Well, if it was, would we even really want it? Communism was supposed to bring about Utopia in the USSR, but as many of us don’t know this actually resulted in millions of people dying of starvation as jealous farmers ransacked the farms of all the productive farmers and the country’s production collapsed.
It’s easy to look at inequality and get mad at rich people, but the truth is these rich people used capitalism in a good way (most of the time) in order to benefit all of mankind. People like Elon Musk and Steve Jobs are perfect example of this. If your wish is to ransack the rich, then you better be careful because you could very well ruin your country’s economy by removing the best producers.
Wallace D. Wattles talks about this.
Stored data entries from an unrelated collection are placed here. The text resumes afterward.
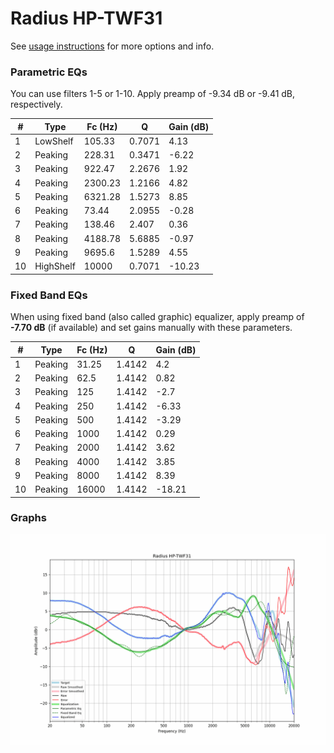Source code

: # Radius HP-TWF31
See [usage instructions](https://github.com/jaakkopasanen/AutoEq#usage) for more options and info.

### Parametric EQs
You can use filters 1-5 or 1-10. Apply preamp of -9.34 dB or -9.41 dB, respectively.

|   # | Type      |   Fc (Hz) |      Q |   Gain (dB) |
|-----|-----------|-----------|--------|-------------|
|   1 | LowShelf  |    105.33 | 0.7071 |        4.13 |
|   2 | Peaking   |    228.31 | 0.3471 |       -6.22 |
|   3 | Peaking   |    922.47 | 2.2676 |        1.92 |
|   4 | Peaking   |   2300.23 | 1.2166 |        4.82 |
|   5 | Peaking   |   6321.28 | 1.5273 |        8.85 |
|   6 | Peaking   |     73.44 | 2.0955 |       -0.28 |
|   7 | Peaking   |    138.46 | 2.407  |        0.36 |
|   8 | Peaking   |   4188.78 | 5.6885 |       -0.97 |
|   9 | Peaking   |   9695.6  | 1.5289 |        4.55 |
|  10 | HighShelf |  10000    | 0.7071 |      -10.23 |

### Fixed Band EQs
When using fixed band (also called graphic) equalizer, apply preamp of **-7.70 dB** (if available) and set gains manually with these parameters.

|   # | Type    |   Fc (Hz) |      Q |   Gain (dB) |
|-----|---------|-----------|--------|-------------|
|   1 | Peaking |     31.25 | 1.4142 |        4.2  |
|   2 | Peaking |     62.5  | 1.4142 |        0.82 |
|   3 | Peaking |    125    | 1.4142 |       -2.7  |
|   4 | Peaking |    250    | 1.4142 |       -6.33 |
|   5 | Peaking |    500    | 1.4142 |       -3.29 |
|   6 | Peaking |   1000    | 1.4142 |        0.29 |
|   7 | Peaking |   2000    | 1.4142 |        3.62 |
|   8 | Peaking |   4000    | 1.4142 |        3.85 |
|   9 | Peaking |   8000    | 1.4142 |        8.39 |
|  10 | Peaking |  16000    | 1.4142 |      -18.21 |

### Graphs
![](./Radius%20HP-TWF31.png)
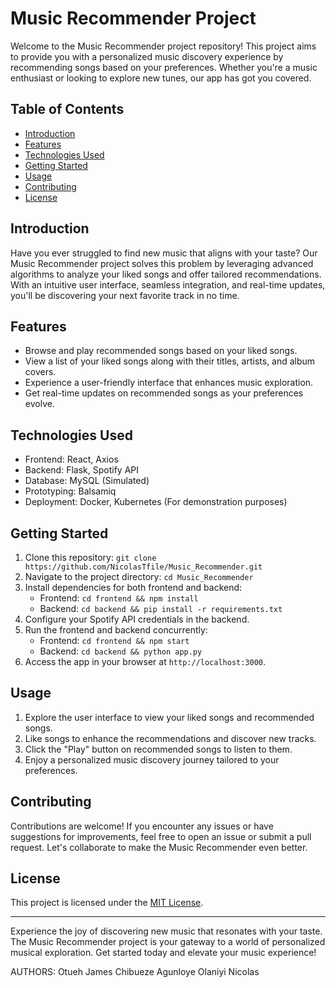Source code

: # Music Recommender Project

Welcome to the Music Recommender project repository! This project aims to provide you with a personalized music discovery experience by recommending songs based on your preferences. Whether you're a music enthusiast or looking to explore new tunes, our app has got you covered.

## Table of Contents

- [Introduction](#introduction)
- [Features](#features)
- [Technologies Used](#technologies-used)
- [Getting Started](#getting-started)
- [Usage](#usage)
- [Contributing](#contributing)
- [License](#license)

## Introduction

Have you ever struggled to find new music that aligns with your taste? Our Music Recommender project solves this problem by leveraging advanced algorithms to analyze your liked songs and offer tailored recommendations. With an intuitive user interface, seamless integration, and real-time updates, you'll be discovering your next favorite track in no time.

## Features

- Browse and play recommended songs based on your liked songs.
- View a list of your liked songs along with their titles, artists, and album covers.
- Experience a user-friendly interface that enhances music exploration.
- Get real-time updates on recommended songs as your preferences evolve.

## Technologies Used

- Frontend: React, Axios
- Backend: Flask, Spotify API
- Database: MySQL (Simulated)
- Prototyping: Balsamiq
- Deployment: Docker, Kubernetes (For demonstration purposes)

## Getting Started

1. Clone this repository: `git clone https://github.com/NicolasTfile/Music_Recommender.git`
2. Navigate to the project directory: `cd Music_Recommender`
3. Install dependencies for both frontend and backend:
   - Frontend: `cd frontend && npm install`
   - Backend: `cd backend && pip install -r requirements.txt`
4. Configure your Spotify API credentials in the backend.
5. Run the frontend and backend concurrently:
   - Frontend: `cd frontend && npm start`
   - Backend: `cd backend && python app.py`
6. Access the app in your browser at `http://localhost:3000`.

## Usage

1. Explore the user interface to view your liked songs and recommended songs.
2. Like songs to enhance the recommendations and discover new tracks.
3. Click the "Play" button on recommended songs to listen to them.
4. Enjoy a personalized music discovery journey tailored to your preferences.

## Contributing

Contributions are welcome! If you encounter any issues or have suggestions for improvements, feel free to open an issue or submit a pull request. Let's collaborate to make the Music Recommender even better.

## License

This project is licensed under the [MIT License](LICENSE).

---

Experience the joy of discovering new music that resonates with your taste. The Music Recommender project is your gateway to a world of personalized musical exploration. Get started today and elevate your music experience!

AUTHORS:
Otueh James Chibueze
Agunloye Olaniyi Nicolas
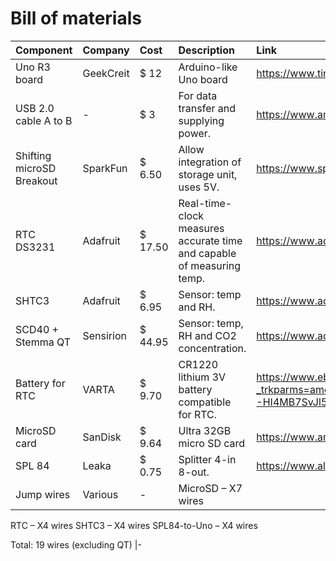 # Bill of materials

|Component                |Company      |Cost    |Description      |Link
|:------------------------|:------------|:-------|:----------------|:-----------------
|Uno R3 board             |GeekCreit    |$ 12    |Arduino-like Uno board |https://www.tindie.com/products/mmm999/geekcreit-uno-r3-atmega328p-development-board/
|USB 2.0 cable A to B     |-            |$ 3     |For data transfer and supplying power. |https://www.amazon.com/DIYables-Cable-Arduino-Mega-Pieces/dp/B0DLM5JBZ8?source=ps-sl-shoppingads-lpcontext&ref_=fplfs&th=1 
|Shifting microSD Breakout|SparkFun     |$ 6.50  |Allow integration of storage unit, uses 5V.|https://www.sparkfun.com/sparkfun-level-shifting-microsd-breakout.html 
|RTC DS3231               |Adafruit     |$ 17.50 |Real-time-clock measures accurate time and capable of measuring temp.|https://www.adafruit.com/product/3013 
|SHTC3                    |Adafruit     |$ 6.95  |Sensor: temp and RH. |https://www.adafruit.com/product/4636 
|SCD40 + Stemma QT        |Sensirion    |$ 44.95 |Sensor: temp, RH and CO2 concentration.  |https://www.adafruit.com/product/5187 
|Battery for RTC          |VARTA        |$ 9.70  |CR1220 lithium 3V battery compatible for RTC. |https://www.ebay.com/itm/167167933682?_trkparms=amclksrc%3DITM%26aid%3D1110006%26algo%3DHOMESPLICE.SIM%26ao%3D1%26asc%3D285606%2C286222%2C285599%2C286024%26meid%3Dc9500721721a48a88c7c24163bd9673d%26pid%3D101875%26rk%3D4%26rkt%3D4%26sd%3D145311634144%26itm%3D167167933682%26pmt%3D1%26noa%3D0%26pg%3D2332490%26algv%3DSimVIDwebV3WithCPCExpansionEmbeddingSearchQuerySemanticBroadMatchSingularityRecallReplaceKnnV4WithVectorDbNsOptHotPlRecallCIICentroidCoviewCPCAuto%26brand%3DVARTA&_trksid=p2332490.c101875.m1851&itmprp=cksum%3A167167933682c9500721721a48a88c7c24163bd9673d%7Cenc%3AAQAKAAABgG96wQ16jds4VFcrhy1F3d4mbwZUJI9Fs%252BgdXYAHIzlX2e3YaNh7x%252BEnKA3G%252BCqSl1Xn4McfcWFK1GytmS2qxJ87mtE8Gm3iR1Ja4WBwh0hNHJrJx3Ki5mp04ow4CO7lP%252BooCybZDDU%252BbbSwmg7CbTin%252BBzBzbCYVnbjvyQAHu6--HI4MB7SvJl5IJqlyvomgoLMlgT6qAJzX0SANJhty2dJcd4YOd%252BxP7rY6QGtoIFZgHiysA6OsjxFBtO33ENGSd4JegPioNHW246J5iwylQziU7KXifYBLzCUamjc%252Bm%252B%252FDvrvROpncFveT6Rm%252B8QL5L6FP6Jw3a7iBfMeDPuY%252FeBCbHwGjdCNE%252Fq5tjo9DOj7OQlNirxPd57QH%252BHsW1DA1fAHyO3EVnkMRUWnyNnjw0RdYacgA1FuYOYtV9lAX4auOtRVQQ1Hrq6fCZMEhWuYmHW5IVjPFTt10J%252FceY7Y2dWlLVEB04HdVFkbFY%252BswRpg9CTiyqxt0HELX69Fk1X4uQ%253D%253D%7Campid%3APL_CLK%7Cclp%3A2332490&itmmeta=01JVDN2VJNM8Z2AKKBRYKB3JVW 
|MicroSD card             |SanDisk      |$ 9.64  |Ultra 32GB micro SD card |https://www.amazon.com/SanDisk-Ultra-microSDHC-Class-SDSDQUA-032G-A11A/dp/B007JTKLEK/ref=asc_df_B007JTKLEK?mcid=68d551c4acfb3a9a82e17b44c5bba246&tag=hyprod-20&linkCode=df0&hvadid=693392565994&hvpos=&hvnetw=g&hvrand=13525153973692378347&hvpone=&hvptwo=&hvqmt=&hvdev=c&hvdvcmdl=&hvlocint=&hvlocphy=9058138&hvtargid=pla-613868574658&psc=1&hvocijid=13525153973692378347-B007JTKLEK-&hvexpln=0 
|SPL 84                   |Leaka        |$ 0.75  |Splitter 4-in 8-out. |https://www.alibaba.com/product-detail/Supplier-SPL84-electrical-4-in-8_1600379482886.html 
|Jump wires               |Various      |-       |MicroSD – X7 wires
RTC – X4 wires
SHTC3 – X4 wires
SPL84-to-Uno – X4 wires

Total: 19 wires (excluding QT)
|-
He mentions how two men with exactly the same plot of land can have different farming results because one will inevitably work harder than the other. Likewise, Jordan Peterson in his Maps of Meaning lectures talks about how hierarchical outcomes are inevitable in every situation. The reason why 3% of people own 95% of all money is not because of some diabolical scheme deployed by a secret global order. The reason is seen in all forms of nature, like in book selling where some authors will dominate and others will pick up the dredges. Another example is leaves falling naturally to the earth. As a pile accumulates, there will be more at the bottom and less at the top because this is the only form a pile can take in nature.
In every situation there will be a hierarchy, hence the ancient symbol of the pyramid with the eye of Horus at the top. Jordan Peterson calls the eye simply “attention,” and proves this by posing the question: “Is it really a flood’s fault for the destruction of a civilization, or the humans’ fault for not paying attention and neglecting to build sufficient breakwaters?”
In a Utopia where everything is perfect, would there be hierarchy? Not according to communists; however, other possible Utopian solutions to inequality could potentially regulate things to promote a less intense hierarchy. So to conclude with a satisfying answer, yes, it is possible to reach Utopia so long as we lower our standards of perfection and teach the truth of why inequality persists in nature, let alone human economics. If we continue to refuse the flaws of nature, then no, Utopia is impossible.